The heat wakes me up early,
Torrid orange-yellow glow drifts in through the swaying, thin curtains.
The heat that wakes me up early is a kind of unknown warning.
The heat stops my aimless journey with fake dreams as consorts.
I touch her hand gently.
The heat is driving me to rewind and review.
The heat is the template on which my review workflow starts.
I am rolling, rewinding,
Like an innocent lithe figure running in one direction and the parallel frame running in the opposite direction.
You don’t know who is running to where.
It is the heat that is waking me early and making my eyes burn.
There were college kids on the road. Some of the them in pale-blue shirts and dark blue pants and others in casuals. They were walking aimlessly to their college.
Big, dry leaves were scattered all over the dusty road.If you take one of them in your hand, it might rupture. If you rewind that act of taking the dry leaf, holding it in your hand, the rupturing leaf may look like a breaking blood vessel.
Broken pieces from a pothole awaited the next vehicle to get dispersed. I usually push a few of them under my car to save them from being run over.
A woman was sweeping the road and whipping up all the quiet dust to the air. In between she pushed a dirty waste bin.
There was a dictionary that I used to look at every day as a kid and it had pictures of utensils, guns and machines. Only nouns had pictures.
The autorickshaw I took had to take a diversion as right in the middle of the road stood a lorry unloading concrete blocks. Somebody always constructed something here. The driver, an elderly man with a high, white beard, stopped the auto and awaited my orders, as if I were his master.
At every intersection, the driver turned his head, signalling that I issue the next order.
I was a navigation map sitting with a laptop bag and with two hands and two legs.
All of us have felt this problem with the route to take. Our route.
The house was empty. but there was someone inside.
Our entry into that house was interesting. I could not remember through which door I went inside. It was the living room.
The room was well-lit and the angle presented was like a tilted camera. The room was empty.
We moved into the next room from a door at the center.

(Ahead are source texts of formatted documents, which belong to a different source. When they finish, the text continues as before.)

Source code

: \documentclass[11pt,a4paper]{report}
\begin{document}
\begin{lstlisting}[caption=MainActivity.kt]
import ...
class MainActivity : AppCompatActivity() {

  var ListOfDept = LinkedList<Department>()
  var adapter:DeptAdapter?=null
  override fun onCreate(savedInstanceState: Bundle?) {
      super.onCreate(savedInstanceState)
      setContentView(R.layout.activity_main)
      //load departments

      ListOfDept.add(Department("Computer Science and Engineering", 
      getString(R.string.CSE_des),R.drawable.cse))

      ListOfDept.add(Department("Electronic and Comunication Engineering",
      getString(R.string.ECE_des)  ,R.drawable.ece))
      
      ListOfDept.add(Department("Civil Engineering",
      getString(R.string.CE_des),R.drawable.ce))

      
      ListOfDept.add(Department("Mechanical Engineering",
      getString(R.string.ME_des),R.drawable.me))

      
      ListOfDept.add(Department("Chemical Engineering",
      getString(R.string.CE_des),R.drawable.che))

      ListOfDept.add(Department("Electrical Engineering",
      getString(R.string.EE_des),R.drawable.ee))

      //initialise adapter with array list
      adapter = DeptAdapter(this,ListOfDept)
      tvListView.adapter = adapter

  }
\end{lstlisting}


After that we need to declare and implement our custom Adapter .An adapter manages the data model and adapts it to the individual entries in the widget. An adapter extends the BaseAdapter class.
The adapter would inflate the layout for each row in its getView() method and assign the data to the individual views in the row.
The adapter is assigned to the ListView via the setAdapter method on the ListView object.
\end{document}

Someone was standing frightened in the room’s corner. My grandmother said something and the shabby figure did not answer back.
The dream ended. I was left wondering what that figure was doing in that house. The house that I grew up.

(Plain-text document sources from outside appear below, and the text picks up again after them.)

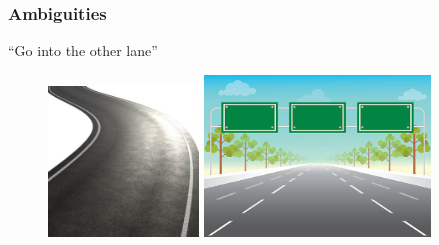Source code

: \documentclass{beamer}
\begin{document}
\begin{frame}
\frametitle{Ambiguities}

\begin{center}
\begin{minipage}{4cm}
\begin{alertblock}{}
``Go into the other lane''
\end{alertblock}
\end{minipage}
\end{center}
\pause
\begin{figure}
\hspace*{-3mm}%
\centering
   \includegraphics[width=4cm]{pics/singleLane.jpg}
   \pause
   \includegraphics[width=6cm]{pics/multipleLane.jpg}
\end{figure}
  
\end{frame}
\end{document}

I could hear the key turning on the lock next door while I sat doing nothing beneath a shelf filled with books. I could hear the key turning as if someone’s hand was shivering.
In fact, there could be no ideal way of turning a key on a lock. It always sounded like someone was in a hurry to open the door and get in or away from the outside. I had tried to test the symphony of a key turning on a lock. For a couple of times, I locked the door from the inside and told my wife over the phone that she should use the key to open the door while coming back from office. When she turned the key on the lock, I listened to her odd way of doing it. It was different from the noise that I often hear from the next door.
I knew the young man who was trying to lock the door in the morning and then open it sometime before noon. Just like other neighbors, I never opened my door, or my window, or appeared on the balcony to know what the man was doing or who was opening the door. I just listened to that sound of the key on the lock. I could not remember whether I had heard the sound of the key after that. May be I was sleeping, watching TV, browsing aimlessly, or reading a book or that wretched newspaper that I always wanted to stop reading.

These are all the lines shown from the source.